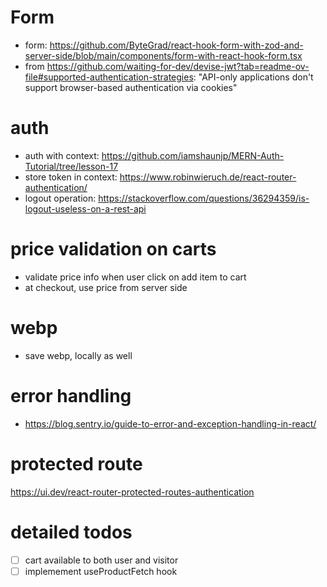 # Form
* form: https://github.com/ByteGrad/react-hook-form-with-zod-and-server-side/blob/main/components/form-with-react-hook-form.tsx
* from https://github.com/waiting-for-dev/devise-jwt?tab=readme-ov-file#supported-authentication-strategies: "API-only applications don't support browser-based authentication via cookies"
# auth
* auth with context: https://github.com/iamshaunjp/MERN-Auth-Tutorial/tree/lesson-17
* store token in context: https://www.robinwieruch.de/react-router-authentication/
* logout operation: https://stackoverflow.com/questions/36294359/is-logout-useless-on-a-rest-api
# price validation on carts
* validate price info when user click on add item to cart
* at checkout, use price from server side
# webp
* save webp, locally as well
# error handling
* https://blog.sentry.io/guide-to-error-and-exception-handling-in-react/
# protected route
https://ui.dev/react-router-protected-routes-authentication
# detailed todos
- [ ] cart available to both user and visitor
- [ ] implemement useProductFetch hook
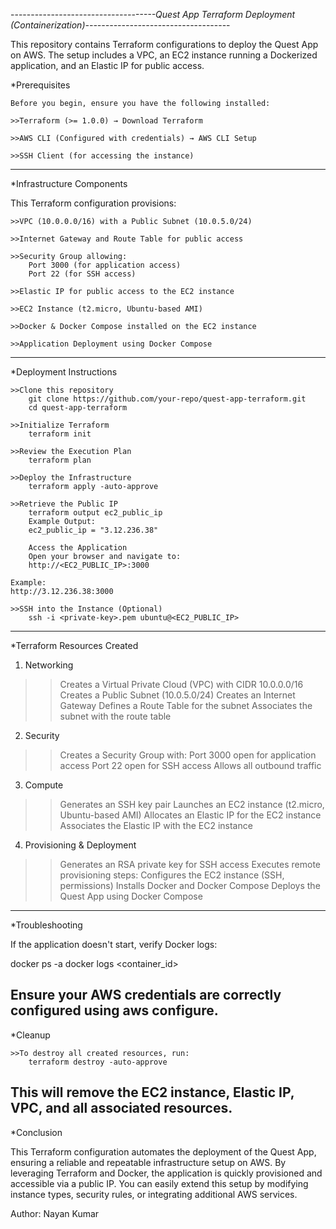 -----------------*-------------------Quest App Terraform Deployment (Containerization)-----------------*-------------------

This repository contains Terraform configurations to deploy the Quest App on AWS. The setup includes a VPC, an EC2 instance running a Dockerized application, and an Elastic IP for public access.

*Prerequisites

    Before you begin, ensure you have the following installed:

    >>Terraform (>= 1.0.0) → Download Terraform

    >>AWS CLI (Configured with credentials) → AWS CLI Setup

    >>SSH Client (for accessing the instance)
---------------------------------------------------------------------------------------------------------------------------------
*Infrastructure Components

This Terraform configuration provisions:

    >>VPC (10.0.0.0/16) with a Public Subnet (10.0.5.0/24)

    >>Internet Gateway and Route Table for public access

    >>Security Group allowing:
        Port 3000 (for application access)
        Port 22 (for SSH access)

    >>Elastic IP for public access to the EC2 instance

    >>EC2 Instance (t2.micro, Ubuntu-based AMI)

    >>Docker & Docker Compose installed on the EC2 instance

    >>Application Deployment using Docker Compose
---------------------------------------------------------------------------------------------------------------------------------
*Deployment Instructions

    >>Clone this repository
        git clone https://github.com/your-repo/quest-app-terraform.git
        cd quest-app-terraform

    >>Initialize Terraform
        terraform init

    >>Review the Execution Plan
        terraform plan

    >>Deploy the Infrastructure
        terraform apply -auto-approve

    >>Retrieve the Public IP
        terraform output ec2_public_ip
        Example Output:
        ec2_public_ip = "3.12.236.38"

        Access the Application
        Open your browser and navigate to:
        http://<EC2_PUBLIC_IP>:3000

    Example:
    http://3.12.236.38:3000

    >>SSH into the Instance (Optional)
        ssh -i <private-key>.pem ubuntu@<EC2_PUBLIC_IP>

---------------------------------------------------------------------------------------------------------------------------------
*Terraform Resources Created

1. Networking

>>Creates a Virtual Private Cloud (VPC) with CIDR 10.0.0.0/16
>>Creates a Public Subnet (10.0.5.0/24)
>>Creates an Internet Gateway
>>Defines a Route Table for the subnet
>>Associates the subnet with the route table

2. Security

>>Creates a Security Group with:
    Port 3000 open for application access
    Port 22 open for SSH access
    Allows all outbound traffic

3. Compute

>>Generates an SSH key pair
>>Launches an EC2 instance (t2.micro, Ubuntu-based AMI)
>>Allocates an Elastic IP for the EC2 instance
>>Associates the Elastic IP with the EC2 instance

4. Provisioning & Deployment

>>Generates an RSA private key for SSH access
>>Executes remote provisioning steps:
    Configures the EC2 instance (SSH, permissions)
    Installs Docker and Docker Compose
    Deploys the Quest App using Docker Compose
---------------------------------------------------------------------------------------------------------------------------------
*Troubleshooting

If the application doesn't start, verify Docker logs:

docker ps -a
docker logs <container_id>

Ensure your AWS credentials are correctly configured using aws configure.
---------------------------------------------------------------------------------------------------------------------------------
*Cleanup
    
    >>To destroy all created resources, run:
        terraform destroy -auto-approve

This will remove the EC2 instance, Elastic IP, VPC, and all associated resources.
---------------------------------------------------------------------------------------------------------------------------------
*Conclusion

This Terraform configuration automates the deployment of the Quest App, ensuring a reliable and repeatable infrastructure setup on AWS. By leveraging Terraform and Docker, the application is quickly provisioned and accessible via a public IP. You can easily extend this setup by modifying instance types, security rules, or integrating additional AWS services.

Author: Nayan Kumar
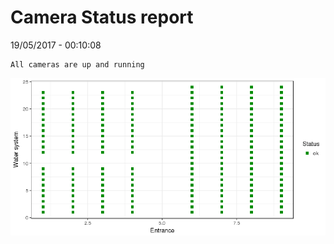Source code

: Camera Status report
================
19/05/2017 - 00:10:08

    All cameras are up and running

![](camreport_files/figure-markdown_github/unnamed-chunk-2-1.png)
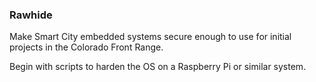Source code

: ### Rawhide

Make Smart City embedded systems secure enough to use for initial projects in the Colorado Front Range.  

Begin with scripts to harden the OS on a Raspberry Pi or similar system.
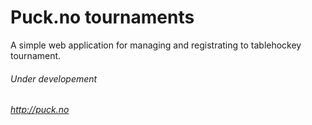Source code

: # Puck.no tournaments

A simple web application for managing and registrating to tablehockey tournament.

###### Under developement

###### http://puck.no
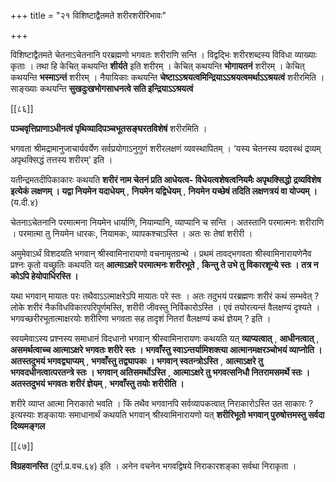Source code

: +++
title = "२१ विशिष्टाद्वैतमते शरीरशरीरिभावः"

+++

विशिष्टाद्वैतमते चेतनाऽचेतनानि परब्रह्मणो भगवतः शरीराणि सन्ति । विद्वद्भिः शरीरशब्दस्य विविधा व्याख्याः कृताः । तथा हि केचित् कथयन्ति **शीर्यते** इति शरीरम् । केचित् कथयन्ति **भोगायतनं** शरीरम् । केचित् कथयन्ति **भस्माऽन्तं** शरीरम् । नैयायिकाः कथयन्ति **चेष्टाऽऽश्रयत्वमिन्द्रियाऽऽश्रयत्वमर्थाऽऽश्रयत्वं** शरीरमिति । साङ्ख्याः कथयन्ति **सुखदुःखभोगसाधनत्वे सति इन्द्रियाऽऽश्रयत्वं** 



[[८६]]

**पञ्चवृत्तिप्राणाऽधीनत्वं पृथिव्यादिपञ्चभूतसङ्घरतविशेषं** शरीरमिति ।

भगवता श्रीमद्रामानुजाचार्यवर्येण सर्वप्रयोगाऽनुगुणं शरीरलक्षणं व्यवस्थापितम् । ‘यस्य चेतनस्य यदवस्थं द्रव्यम् अपृथक्सिद्धं तत्तस्य शरीरम्’ इति ।

यतीन्द्रमतदीपिकाकारः कथयति **शरीरं नाम चेतनं प्रति आधेयत्व- विधेयत्वशेषत्वनियमैः अपृथक्सिद्धो द्रव्यविशेष इत्येकं लक्षणम् । यद्वा नियमेन यदाधेयम्** ,  **नियमेन यद्विधेयम्** ,  **नियमेन यच्छेषं तदिति लक्षणत्रयं वा योज्यम् ।** (य.दी.४)

चेतनाऽचेतनानि परमात्मना नियमेन धार्याणि, नियाम्यानि, व्याप्यानि च सन्ति । अतस्तानि परमात्मनः शरीराणि । परमात्मा तु नियमेन धारकः, नियामकः, व्यापकश्चाऽस्ति । अतः सः तेषां शरीरी ।

अमुमेवाऽर्थं विशदयति भगवान् श्रीस्वामिनारायणो वचनामृतग्रन्थे । प्रथमं तावद्भगवता श्रीस्वामिनारायणेनैव प्रश्नः कृतो यच्छ्रुतिः कथयति यत् **आत्माऽक्षरे परमात्मनः शरीरभूते** ,  **किन्तु ते उभे तु विकारशून्ये स्तः । तत्र न कोऽपि हेयोपाधिरस्ति ।** 

यथा भगवान् मायातः परः तथैवाऽऽत्माक्षरेऽपि मायातः परे स्तः । अतः तदुभयं परब्रह्मणः शरीरं कथं सम्भवेत् ? लोके शरीरं नैकविधविकारपरिपूर्णमस्ति, शरीरी जीवस्तु निर्विकारोऽस्ति । एवं तयोरत्यन्तं वैलक्षण्यं दृश्यते । भगवच्छरीरभूतात्माक्षरयोः शरीरिणा भगवता सह तादृशं नितरां वैलक्षण्यं कथं ज्ञेयम् ? इति ।

स्वयमेवाऽस्य प्रश्नस्य समाधानं विदधानो भगवान् श्रीस्वामिनारायणः कथयति यत् **व्याप्यत्वात्** ,  **आधीनत्वात्** ,  **असमर्थत्वाच्च आत्माऽक्षरे भगवतः शरीरे स्तः । भगवाँस्तु स्वाऽन्तर्यामिशक्त्या आत्मानमक्षरञ्चोभयं व्याप्नोति । अतस्तदुभयं भगवद्व्याप्यम्** ,  **भगवाँस्तु तद्व्यापकः । भगवान् स्वतन्त्रोऽस्ति** ,  **आत्माऽक्षरे तु भगवदधीनत्वात्परतन्त्रे स्तः । भगवान् अतिसमर्थोऽस्ति** ,  **आत्माऽक्षरे तु भगवत्सनिधौ नितरामसमर्थे स्तः । अतस्तदुभयं भगवतः शरीरं ज्ञेयम्** ,  **भगवाँस्तु तयोः शरीरीति ।** 

शरीरे व्याप्त आत्मा निराकारो भवति । किं तथैव भगवानपि सर्वव्यापकत्वात् निराकारोऽस्ति उत साकारः ? इत्यस्याः शङ्कायाः समाधानार्थं कथयति भगवान् श्रीस्वामिनारायणो यत् **शरीरिभूतो भगवान् पुरुषोत्तमस्तु सर्वदा दिव्यमङ्गल** 

[[८७]]

**विग्रहवानस्ति** (दुर्ग.प्र.वच.६४) इति । अनेन वचनेन भगवद्विषये निराकारशङ्का सर्वथा निराकृता ।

▬▬▬

Keep both end lines and retype everything in the records above from the line containing "to the EC2 instance" through the line containing "terraform plan", exactly, with nothing else.

**Response area:**
    >>Elastic IP for public access to the EC2 instance

    >>EC2 Instance (t2.micro, Ubuntu-based AMI)

    >>Docker & Docker Compose installed on the EC2 instance

    >>Application Deployment using Docker Compose
---------------------------------------------------------------------------------------------------------------------------------
*Deployment Instructions

    >>Clone this repository
        git clone https://github.com/your-repo/quest-app-terraform.git
        cd quest-app-terraform

    >>Initialize Terraform
        terraform init

    >>Review the Execution Plan
        terraform plan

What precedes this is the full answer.